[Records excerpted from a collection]
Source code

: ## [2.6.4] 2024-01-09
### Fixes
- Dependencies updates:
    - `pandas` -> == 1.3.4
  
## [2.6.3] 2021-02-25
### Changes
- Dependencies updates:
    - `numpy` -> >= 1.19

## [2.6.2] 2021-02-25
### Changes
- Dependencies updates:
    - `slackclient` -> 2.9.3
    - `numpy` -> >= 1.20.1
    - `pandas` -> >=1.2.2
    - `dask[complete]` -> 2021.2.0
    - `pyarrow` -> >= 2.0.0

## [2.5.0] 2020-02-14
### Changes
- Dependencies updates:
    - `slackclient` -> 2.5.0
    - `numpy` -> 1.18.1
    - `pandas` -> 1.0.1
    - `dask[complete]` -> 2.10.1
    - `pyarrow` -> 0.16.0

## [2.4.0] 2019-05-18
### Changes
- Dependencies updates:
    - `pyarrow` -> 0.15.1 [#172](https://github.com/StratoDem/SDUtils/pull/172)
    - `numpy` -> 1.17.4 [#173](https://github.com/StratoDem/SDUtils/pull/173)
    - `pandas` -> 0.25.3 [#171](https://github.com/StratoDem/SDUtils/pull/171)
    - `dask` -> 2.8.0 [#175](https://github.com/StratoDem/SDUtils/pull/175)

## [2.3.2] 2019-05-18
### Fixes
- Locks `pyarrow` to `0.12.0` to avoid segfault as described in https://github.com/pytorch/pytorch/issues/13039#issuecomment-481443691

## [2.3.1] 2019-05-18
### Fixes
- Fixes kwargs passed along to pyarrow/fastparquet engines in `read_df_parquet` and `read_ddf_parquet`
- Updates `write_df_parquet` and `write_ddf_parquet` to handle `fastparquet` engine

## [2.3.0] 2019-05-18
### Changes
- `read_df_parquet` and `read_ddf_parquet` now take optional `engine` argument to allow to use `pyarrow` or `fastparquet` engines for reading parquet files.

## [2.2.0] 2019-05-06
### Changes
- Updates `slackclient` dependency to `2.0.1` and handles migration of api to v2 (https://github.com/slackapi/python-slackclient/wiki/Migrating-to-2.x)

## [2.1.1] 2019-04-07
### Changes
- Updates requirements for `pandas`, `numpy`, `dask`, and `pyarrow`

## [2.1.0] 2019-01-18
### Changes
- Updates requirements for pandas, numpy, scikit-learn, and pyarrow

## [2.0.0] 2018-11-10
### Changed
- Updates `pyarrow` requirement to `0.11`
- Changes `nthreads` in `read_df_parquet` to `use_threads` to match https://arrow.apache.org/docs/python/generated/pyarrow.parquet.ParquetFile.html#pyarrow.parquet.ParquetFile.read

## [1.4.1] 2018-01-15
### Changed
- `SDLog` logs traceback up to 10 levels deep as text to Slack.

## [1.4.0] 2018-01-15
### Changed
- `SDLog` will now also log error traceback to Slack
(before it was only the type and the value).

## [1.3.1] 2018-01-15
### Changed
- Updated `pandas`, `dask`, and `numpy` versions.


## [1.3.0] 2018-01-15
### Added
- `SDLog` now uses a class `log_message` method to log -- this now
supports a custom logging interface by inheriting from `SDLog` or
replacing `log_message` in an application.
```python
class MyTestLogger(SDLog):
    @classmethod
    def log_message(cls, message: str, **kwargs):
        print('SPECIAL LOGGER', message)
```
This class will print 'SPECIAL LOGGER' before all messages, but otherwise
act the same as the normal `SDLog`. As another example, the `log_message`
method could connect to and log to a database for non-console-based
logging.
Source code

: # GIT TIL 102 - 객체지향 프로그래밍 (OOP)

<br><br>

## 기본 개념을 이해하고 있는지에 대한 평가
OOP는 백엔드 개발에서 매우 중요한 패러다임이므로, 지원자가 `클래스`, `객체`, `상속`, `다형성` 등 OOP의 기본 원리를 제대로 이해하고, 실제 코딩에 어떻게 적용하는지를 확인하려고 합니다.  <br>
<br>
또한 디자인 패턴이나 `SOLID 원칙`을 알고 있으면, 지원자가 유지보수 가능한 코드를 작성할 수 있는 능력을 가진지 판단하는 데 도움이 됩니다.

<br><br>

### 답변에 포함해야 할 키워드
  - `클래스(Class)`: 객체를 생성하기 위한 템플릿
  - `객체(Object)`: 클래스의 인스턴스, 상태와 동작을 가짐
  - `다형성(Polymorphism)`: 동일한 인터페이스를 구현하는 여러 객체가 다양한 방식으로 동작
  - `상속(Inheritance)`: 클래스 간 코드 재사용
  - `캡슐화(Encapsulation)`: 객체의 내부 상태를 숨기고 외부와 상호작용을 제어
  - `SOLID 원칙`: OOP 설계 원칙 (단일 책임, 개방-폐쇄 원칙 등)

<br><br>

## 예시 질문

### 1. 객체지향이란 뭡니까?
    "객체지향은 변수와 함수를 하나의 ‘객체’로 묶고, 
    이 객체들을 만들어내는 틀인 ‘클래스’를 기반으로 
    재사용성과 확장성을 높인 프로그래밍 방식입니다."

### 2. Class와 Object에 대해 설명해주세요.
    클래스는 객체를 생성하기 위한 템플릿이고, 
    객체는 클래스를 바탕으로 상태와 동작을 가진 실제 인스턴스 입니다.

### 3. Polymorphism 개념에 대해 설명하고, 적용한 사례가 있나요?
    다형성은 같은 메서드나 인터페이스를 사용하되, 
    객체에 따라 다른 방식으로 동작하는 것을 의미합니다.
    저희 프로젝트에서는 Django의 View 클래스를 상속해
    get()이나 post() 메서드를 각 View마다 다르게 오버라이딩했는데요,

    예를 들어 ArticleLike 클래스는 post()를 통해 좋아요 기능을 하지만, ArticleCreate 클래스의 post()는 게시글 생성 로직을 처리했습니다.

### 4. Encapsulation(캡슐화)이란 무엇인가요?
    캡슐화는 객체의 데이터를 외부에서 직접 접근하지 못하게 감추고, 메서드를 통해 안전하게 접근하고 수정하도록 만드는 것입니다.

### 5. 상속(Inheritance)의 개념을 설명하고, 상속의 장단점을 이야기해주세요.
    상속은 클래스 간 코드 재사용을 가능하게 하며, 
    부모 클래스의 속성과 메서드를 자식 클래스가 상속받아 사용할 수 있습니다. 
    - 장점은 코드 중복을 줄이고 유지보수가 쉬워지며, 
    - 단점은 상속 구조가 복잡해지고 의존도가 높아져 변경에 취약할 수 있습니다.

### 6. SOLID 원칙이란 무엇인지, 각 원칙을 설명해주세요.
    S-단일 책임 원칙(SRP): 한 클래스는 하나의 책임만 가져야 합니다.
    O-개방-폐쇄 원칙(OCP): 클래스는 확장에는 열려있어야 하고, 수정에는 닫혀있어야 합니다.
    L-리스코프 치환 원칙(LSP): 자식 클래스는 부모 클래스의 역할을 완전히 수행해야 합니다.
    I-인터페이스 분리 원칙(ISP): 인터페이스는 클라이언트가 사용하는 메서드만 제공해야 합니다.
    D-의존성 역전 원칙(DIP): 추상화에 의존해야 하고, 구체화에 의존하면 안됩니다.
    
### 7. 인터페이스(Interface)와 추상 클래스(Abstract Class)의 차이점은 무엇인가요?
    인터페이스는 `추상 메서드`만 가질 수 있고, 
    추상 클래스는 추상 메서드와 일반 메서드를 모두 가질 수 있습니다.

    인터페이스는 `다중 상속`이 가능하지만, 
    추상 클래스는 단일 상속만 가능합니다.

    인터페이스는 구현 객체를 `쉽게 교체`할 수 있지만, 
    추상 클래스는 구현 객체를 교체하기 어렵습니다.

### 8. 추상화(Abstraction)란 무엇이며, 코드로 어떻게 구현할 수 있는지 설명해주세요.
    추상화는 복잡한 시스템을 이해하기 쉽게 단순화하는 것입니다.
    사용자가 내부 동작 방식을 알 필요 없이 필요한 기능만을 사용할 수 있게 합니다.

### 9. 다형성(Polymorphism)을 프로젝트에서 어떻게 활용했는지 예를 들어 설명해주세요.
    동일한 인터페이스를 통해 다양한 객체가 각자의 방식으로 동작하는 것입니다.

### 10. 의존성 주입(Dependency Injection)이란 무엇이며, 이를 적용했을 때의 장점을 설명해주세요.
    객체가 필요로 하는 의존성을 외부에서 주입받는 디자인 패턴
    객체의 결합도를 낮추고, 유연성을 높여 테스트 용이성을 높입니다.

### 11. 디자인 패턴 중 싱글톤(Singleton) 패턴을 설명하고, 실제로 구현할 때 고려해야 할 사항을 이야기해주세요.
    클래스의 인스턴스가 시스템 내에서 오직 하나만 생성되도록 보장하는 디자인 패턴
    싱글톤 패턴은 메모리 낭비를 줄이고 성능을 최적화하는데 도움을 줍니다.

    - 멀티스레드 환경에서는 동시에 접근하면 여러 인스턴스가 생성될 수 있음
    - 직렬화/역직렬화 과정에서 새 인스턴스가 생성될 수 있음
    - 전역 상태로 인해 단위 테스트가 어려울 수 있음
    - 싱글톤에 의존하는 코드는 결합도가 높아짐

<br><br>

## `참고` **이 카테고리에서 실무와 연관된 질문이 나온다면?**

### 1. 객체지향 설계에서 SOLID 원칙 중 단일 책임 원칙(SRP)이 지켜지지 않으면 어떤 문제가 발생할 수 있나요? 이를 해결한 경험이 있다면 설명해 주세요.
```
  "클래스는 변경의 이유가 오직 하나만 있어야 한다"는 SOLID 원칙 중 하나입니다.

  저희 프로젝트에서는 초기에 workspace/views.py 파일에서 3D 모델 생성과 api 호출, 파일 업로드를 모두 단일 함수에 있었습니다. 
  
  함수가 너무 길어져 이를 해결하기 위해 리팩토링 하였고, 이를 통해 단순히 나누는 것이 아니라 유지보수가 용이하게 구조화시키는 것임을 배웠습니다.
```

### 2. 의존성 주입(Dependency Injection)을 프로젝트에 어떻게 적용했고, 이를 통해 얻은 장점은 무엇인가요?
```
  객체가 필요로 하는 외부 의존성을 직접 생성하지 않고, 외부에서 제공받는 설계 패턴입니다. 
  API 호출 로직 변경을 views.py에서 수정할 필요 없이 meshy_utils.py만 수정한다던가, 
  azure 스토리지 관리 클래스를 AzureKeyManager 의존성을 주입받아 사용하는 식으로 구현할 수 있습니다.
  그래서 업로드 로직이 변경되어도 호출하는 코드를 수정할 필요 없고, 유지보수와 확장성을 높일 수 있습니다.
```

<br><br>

Your assignment:
Scan the data above for the string "의존성을" and copy each line where it appears.

Exercise result:
    객체가 필요로 하는 의존성을 외부에서 주입받는 디자인 패턴
  객체가 필요로 하는 외부 의존성을 직접 생성하지 않고, 외부에서 제공받는 설계 패턴입니다. 
  azure 스토리지 관리 클래스를 AzureKeyManager 의존성을 주입받아 사용하는 식으로 구현할 수 있습니다.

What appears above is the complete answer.